_Exercise goal:_
From the data, copy out every line in which the word "ReqX" appears.

_Available data:_
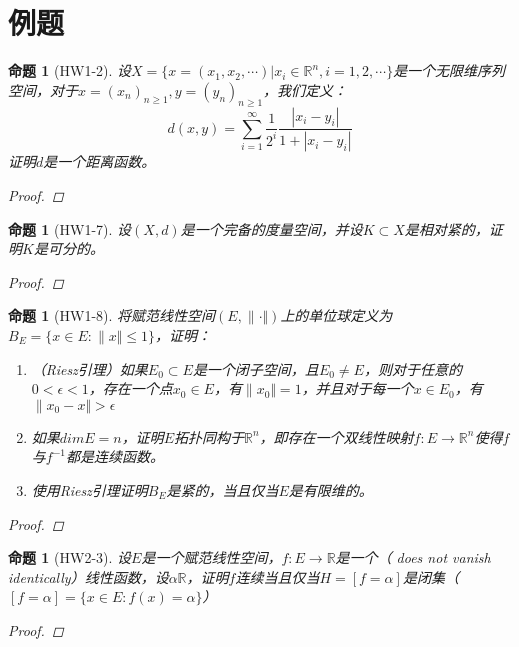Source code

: \documentclass{article}                     %
\numberwithin{equation}{section}            %
\numberwithin{figure}{section}              %
\numberwithin{table}{section}               %
\newtheorem{proposition}[theorem]{\indent 命题}
\begin{document}
\section{例题}
\begin{proposition}[HW1-2]
    设$X=\{x=(x_1,x_2,\cdots)|x_i\in \mathbb{R} ^n,i=1,2,\cdots \}$是一个无限维序列空间，对于$x=(x_n)_{n\ge 1},y=(y_n)_{n\ge 1}$，我们定义：
    $$d(x,y)=\sum_{i=1}^{\infty }\frac{1}{2^i}\frac{|x_i-y_i|}{1+|x_i-y_i|}$$
    证明$d$是一个距离函数。
    \begin{proof}
        
    \end{proof}
\end{proposition}






\begin{proposition}[HW1-7]
    设$(X,d)$是一个完备的度量空间，并设$K\subset X$是相对紧的，证明$K$是可分的。
    \begin{proof}
        
    \end{proof}
\end{proposition}






\begin{proposition}[HW1-8]
    将赋范线性空间$(E,\| \cdot \Vert )$上的单位球定义为$B_E=\{x\in E:\| x\Vert \le 1\}$，证明：
    \begin{enumerate}
        \item （Riesz引理）如果$E_0\subset E$是一个闭子空间，且$E_0\ne E$，则对于任意的$0<\epsilon <1$，存在一个点$x_0\in E$，有$\| x_0\Vert=1 $，并且对于每一个$x\in E_0$，有$\| x_0-x\Vert>\epsilon $
        \item 如果$dim{E}=n$，证明$E$拓扑同构于$\mathbb{R} ^n$，即存在一个双线性映射$f:E\to \mathbb{R} ^n$使得$f$与$f^{-1}$都是连续函数。
        \item 使用Riesz引理证明$B_E$是紧的，当且仅当$E$是有限维的。
    \end{enumerate}
    \begin{proof}
        
    \end{proof}
\end{proposition}






\begin{proposition}[HW2-3]
    设$E$是一个赋范线性空间，$f:E\to \mathbb{R} $是一个（ does not vanish identically）线性函数，设$\alpha \mathbb{R} $，证明$f$连续当且仅当$H=[f=\alpha]$是闭集（$[f=\alpha]=\{x\in E:f(x)=\alpha\}$）
    \begin{proof}
        
    \end{proof}
\end{proposition}
\end{document}
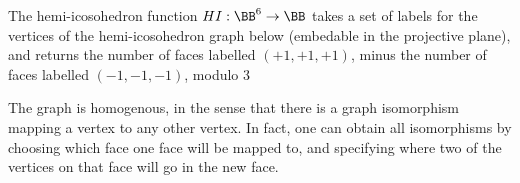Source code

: \begin{example}
    The hemi-icosohedron function $HI: \BB^6 \to \BB$ takes a set of labels for the vertices of the hemi-icosohedron graph below (embedable in the projective plane), and returns the number of faces labelled $(+1,+1,+1)$, minus the number of faces labelled $(-1,-1,-1)$, modulo 3
\begin{center}
\end{center}
    The graph is homogenous, in the sense that there is a graph isomorphism mapping a vertex to any other vertex. In fact, one can obtain all isomorphisms by choosing which face one face will be mapped to, and specifying where two of the vertices on that face will go in the new face.


\end{example}
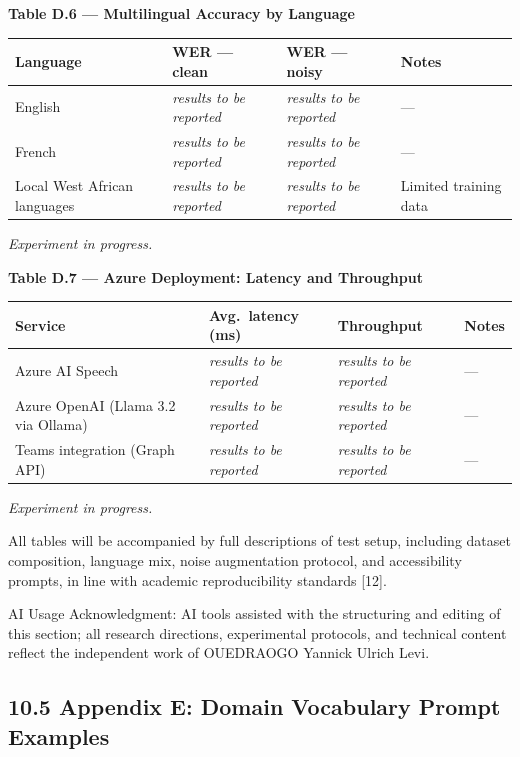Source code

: \documentclass[12pt,a4paper]{article}
\begin{document}
\bigskip
\noindent\textbf{Table D.6 --- Multilingual Accuracy by Language}

\begin{center}
\begin{tabular}{|l|l|l|l|}
\hline
\textbf{Language} & \textbf{WER --- clean} & \textbf{WER --- noisy} & \textbf{Notes} \\
\hline
English & \textit{results to be reported} & \textit{results to be reported} & --- \\
French & \textit{results to be reported} & \textit{results to be reported} & --- \\
Local West African languages & \textit{results to be reported} & \textit{results to be reported} & Limited training data \\
\hline
\end{tabular}
\end{center}
\textit{Experiment in progress.}

\bigskip
\noindent\textbf{Table D.7 --- Azure Deployment: Latency and Throughput}

\begin{center}
\begin{tabular}{|l|l|l|l|}
\hline
\textbf{Service} & \textbf{Avg.\ latency (ms)} & \textbf{Throughput} & \textbf{Notes} \\
\hline
Azure AI Speech & \textit{results to be reported} & \textit{results to be reported} & --- \\
Azure OpenAI (Llama 3.2 via Ollama) & \textit{results to be reported} & \textit{results to be reported} & --- \\
Teams integration (Graph API) & \textit{results to be reported} & \textit{results to be reported} & --- \\
\hline
\end{tabular}
\end{center}
\textit{Experiment in progress.}

\bigskip
All tables will be accompanied by full descriptions of test setup, including dataset composition, language mix, noise augmentation protocol, and accessibility prompts, in line with academic reproducibility standards [12].


AI Usage Acknowledgment: AI tools assisted with the structuring and editing of this section; all research directions, experimental protocols, and technical content reflect the independent work of OUEDRAOGO Yannick Ulrich Levi.


\subsection{10.5 Appendix E: Domain Vocabulary Prompt Examples}
\end{document}
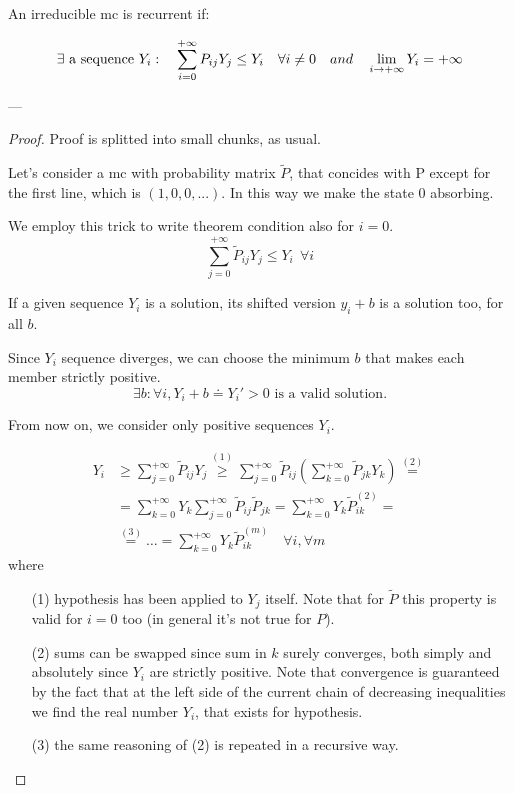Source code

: \begin{theorem}
	An irreducible \gls{mc} is recurrent if:

	\begin{equation}\noindent
		\exists \text{ a sequence } Y_i : \quad
		\sum\limits_{i=0}^{+\infty} P_{ij} Y_j \le Y_i \quad \forall i \neq 0 \quad and \quad
		\lim\limits_{i \to +\infty} Y_i = +\infty
		\end{equation}
\end{theorem}
---
\begin{proof}
	Proof is splitted into small chunks, as usual.

	\proofpart
		Let's consider a \gls{mc} with probability matrix $\tilde{P}$, that concides with P except for the first line, which is $(1, 0, 0, ...)$.
		In this way we make the state 0 absorbing.

		We employ this trick to write theorem condition also for $i=0$.
		$$ \sum_{j=0}^{+\infty} \tilde{P}_{ij} Y_j \le Y_i ~~ \forall i$$

	\proofpart
		If a given sequence $Y_i$ is a solution, its shifted version $y_i + b$ is a solution too, for all $b$.

		Since $Y_i$ sequence diverges, we can choose the minimum $b$ that makes each member strictly positive.
		\begin{equation}
			\exists b: \forall i, Y_i + b \doteq Y_i' > 0 \text{ is a valid solution.}
		\end{equation}

		From now on, we consider only positive sequences $Y_i$.

	\proofpart
		\begin{equation}\begin{split}
			Y_i & \ge \sum_{j=0}^{+\infty} \tilde{P}_{ij} Y_j \stackrel{(1)}{\ge}
			\sum_{j=0}^{+\infty} \tilde{P}_{ij} \left( \sum_{k=0}^{+\infty} \tilde{P}_{jk} Y_k \right) \stackrel{(2)}{=} \\
			& = \sum_{k=0}^{+\infty} Y_k \sum_{j=0}^{+\infty} \tilde{P}_{ij}  \tilde{P}_{jk} =
			\sum_{k=0}^{+\infty} Y_k \tilde{P}_{ik}^{(2)} = \\
			& \stackrel{(3)}{=} \ldots = \sum_{k=0}^{+\infty} Y_k \tilde{P}_{ik}^{(m)} \quad\forall i,\forall m
		\end{split}\end{equation}
		where
		\begin{itemize}
			\item[(1)] hypothesis has been applied to $Y_j$ itself. Note that for $\tilde{P}$ this property is valid for $i=0$ too (in general it's not true for $P$).
			\item[(2)] sums can be swapped since sum in $k$ surely converges, both simply and absolutely since $Y_i$ are strictly positive. Note that convergence is guaranteed by the fact that at the left side of the current chain of decreasing inequalities we find the real number $Y_i$, that exists for hypothesis.
			\item[(3)] the same reasoning of (2) is repeated in a recursive way.
		\end{itemize}


\end{proof}

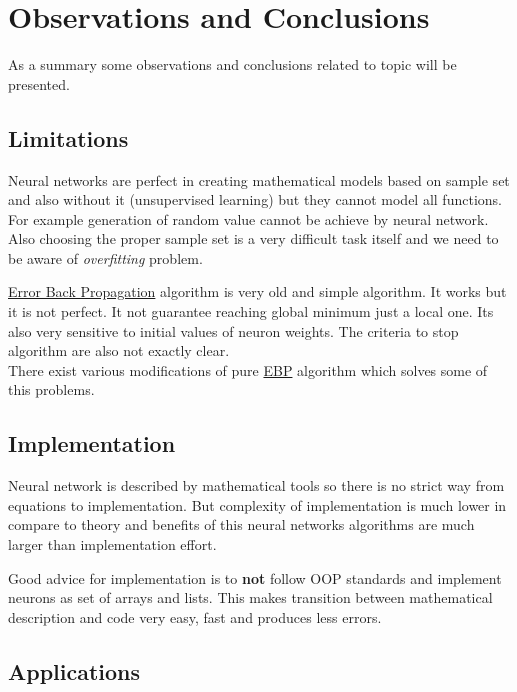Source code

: \section{Observations and Conclusions}
\label{ObservationsConclusions}

As a summary some observations and conclusions related to topic will be presented.

\subsection{Limitations}
\label{Limitations}

Neural networks are perfect in creating mathematical models based on sample set and also without it (unsupervised learning) but they cannot model all functions. For example generation of random value cannot be achieve by neural network. Also choosing the proper sample set is a very difficult task itself and we need to be aware of \textit{overfitting} problem.

\hyperref[sec:Training]{Error Back Propagation} algorithm is very old and simple algorithm. It works but it is not perfect. It not guarantee reaching global minimum just a local one. Its also very sensitive to initial values of neuron weights. The criteria to stop algorithm are also not exactly clear. \\
There exist various modifications of pure \hyperref[sec:Training]{EBP} algorithm which solves some of this problems.

\subsection{Implementation}
\label{Implementation}

Neural network is described by mathematical tools so there is no strict way from equations to implementation.
But complexity of implementation is much lower in compare to theory and benefits of this neural networks algorithms are much larger than implementation effort.

Good advice for implementation is to \textbf{not} follow OOP standards and implement neurons as set of arrays and lists. This makes transition between mathematical description and code very easy, fast and produces less errors.


\subsection{Applications}
\label{Applications}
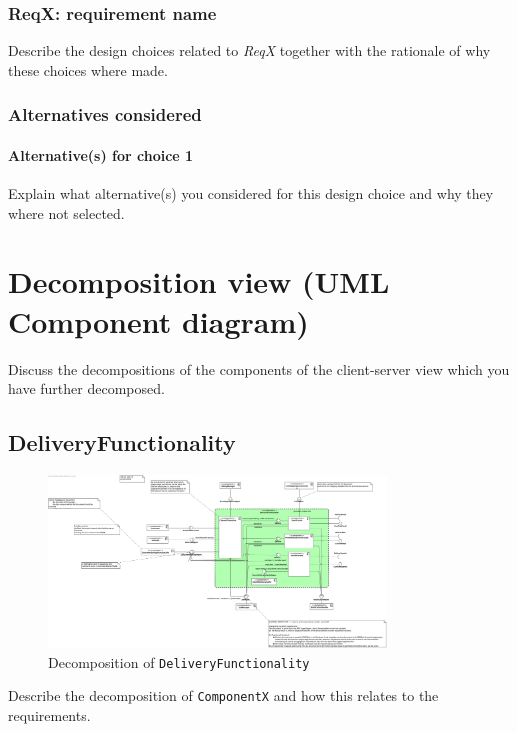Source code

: \documentclass[a4paper,10pt]{article}
\begin{document}
\subsubsection{ReqX\@: requirement name}
Describe the design choices related to \emph{ReqX} together with the rationale
of why these choices where made.

\subsubsection*{Alternatives considered}
\paragraph{Alternative(s) for choice 1} Explain what alternative(s) you
considered for this design choice and why they where not selected.

\section{Decomposition view (UML Component diagram)}\label{sec:decomposition}
Discuss the decompositions of the components of the client-server view which
you have further decomposed.

\subsection{DeliveryFunctionality}
\begin{figure}[!htp]
	\centering
	\includegraphics[width=0.8\textwidth]{DeliveryFunctionality.png}
	\caption{Decomposition of \texttt{DeliveryFunctionality}}
	\label{fig:decomp-DeliveryFunctionality}
\end{figure}

Describe the decomposition of \texttt{ComponentX} and how this relates to the
requirements.
\end{document}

_Solution to this task:_
\subsubsection{ReqX\@: requirement name}
Describe the design choices related to \emph{ReqX} together with the rationale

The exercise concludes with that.